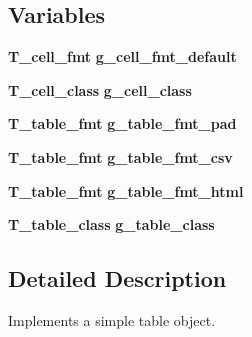\subsection*{Variables}
\begin{CompactItemize}
\item 
{\bf T\_\-cell\_\-fmt} {\bf g\_\-cell\_\-fmt\_\-default}
\item 
{\bf T\_\-cell\_\-class} {\bf g\_\-cell\_\-class}
\item 
{\bf T\_\-table\_\-fmt} {\bf g\_\-table\_\-fmt\_\-pad}
\item 
{\bf T\_\-table\_\-fmt} {\bf g\_\-table\_\-fmt\_\-csv}
\item 
{\bf T\_\-table\_\-fmt} {\bf g\_\-table\_\-fmt\_\-html}
\item 
{\bf T\_\-table\_\-class} {\bf g\_\-table\_\-class}
\end{CompactItemize}


\subsection{Detailed Description}
Implements a simple table object.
● ● ●
**What this task involves:** Your answer should consist of all lines in the listing above that contain "CompactItemize".

**Result below:**
\begin{CompactItemize}
\end{CompactItemize}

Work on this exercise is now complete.